===== Supplied records =====
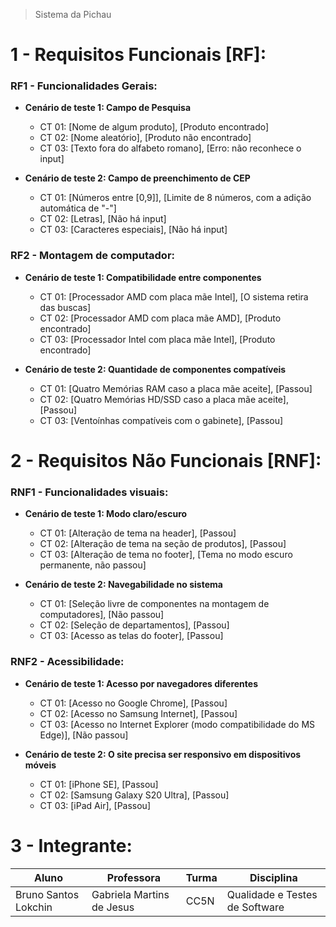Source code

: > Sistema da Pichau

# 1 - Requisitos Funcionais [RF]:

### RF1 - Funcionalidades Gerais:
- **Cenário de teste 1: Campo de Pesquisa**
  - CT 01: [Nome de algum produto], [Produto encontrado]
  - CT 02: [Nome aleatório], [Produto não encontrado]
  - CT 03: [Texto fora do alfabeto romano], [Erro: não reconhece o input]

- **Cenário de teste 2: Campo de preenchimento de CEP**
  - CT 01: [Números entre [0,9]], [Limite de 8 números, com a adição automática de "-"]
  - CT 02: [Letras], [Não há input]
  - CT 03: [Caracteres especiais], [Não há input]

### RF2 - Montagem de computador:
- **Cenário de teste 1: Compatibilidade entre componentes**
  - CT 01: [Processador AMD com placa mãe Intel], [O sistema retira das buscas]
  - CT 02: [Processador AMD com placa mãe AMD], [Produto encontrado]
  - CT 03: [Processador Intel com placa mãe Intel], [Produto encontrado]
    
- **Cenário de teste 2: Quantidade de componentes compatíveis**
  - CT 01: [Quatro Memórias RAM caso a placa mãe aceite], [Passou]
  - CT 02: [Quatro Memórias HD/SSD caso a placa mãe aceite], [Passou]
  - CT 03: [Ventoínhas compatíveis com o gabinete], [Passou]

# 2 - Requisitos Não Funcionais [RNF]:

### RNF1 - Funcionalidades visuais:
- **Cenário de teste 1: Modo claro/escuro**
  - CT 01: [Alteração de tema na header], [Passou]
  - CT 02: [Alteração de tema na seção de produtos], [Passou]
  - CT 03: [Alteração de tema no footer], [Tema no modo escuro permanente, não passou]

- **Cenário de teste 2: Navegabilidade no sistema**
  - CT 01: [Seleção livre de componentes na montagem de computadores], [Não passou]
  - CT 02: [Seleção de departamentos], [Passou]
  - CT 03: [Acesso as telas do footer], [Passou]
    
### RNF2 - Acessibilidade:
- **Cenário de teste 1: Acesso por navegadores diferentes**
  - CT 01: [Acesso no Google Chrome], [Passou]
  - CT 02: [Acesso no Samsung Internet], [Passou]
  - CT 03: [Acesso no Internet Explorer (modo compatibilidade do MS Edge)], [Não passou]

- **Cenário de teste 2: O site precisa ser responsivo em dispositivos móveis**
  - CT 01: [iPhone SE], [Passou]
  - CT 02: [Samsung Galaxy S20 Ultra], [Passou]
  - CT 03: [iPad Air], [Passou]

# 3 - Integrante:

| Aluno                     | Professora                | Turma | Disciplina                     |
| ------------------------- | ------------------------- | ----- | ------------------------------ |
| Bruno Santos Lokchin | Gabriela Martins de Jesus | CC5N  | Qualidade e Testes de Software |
=====
===== Supplied records =====
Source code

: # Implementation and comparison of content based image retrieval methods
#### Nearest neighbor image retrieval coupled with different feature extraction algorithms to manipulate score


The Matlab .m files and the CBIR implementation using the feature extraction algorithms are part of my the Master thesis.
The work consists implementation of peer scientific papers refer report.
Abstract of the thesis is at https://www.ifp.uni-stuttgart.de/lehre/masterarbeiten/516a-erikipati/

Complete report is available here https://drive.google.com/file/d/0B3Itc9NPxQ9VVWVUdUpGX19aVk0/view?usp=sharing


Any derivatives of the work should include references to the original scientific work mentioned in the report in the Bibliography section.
=====
_Problem details_
Copy each line of the data that includes the word "Acesso".

_Solution for this task_
  - CT 03: [Acesso as telas do footer], [Passou]
- **Cenário de teste 1: Acesso por navegadores diferentes**
  - CT 01: [Acesso no Google Chrome], [Passou]
  - CT 02: [Acesso no Samsung Internet], [Passou]
  - CT 03: [Acesso no Internet Explorer (modo compatibilidade do MS Edge)], [Não passou]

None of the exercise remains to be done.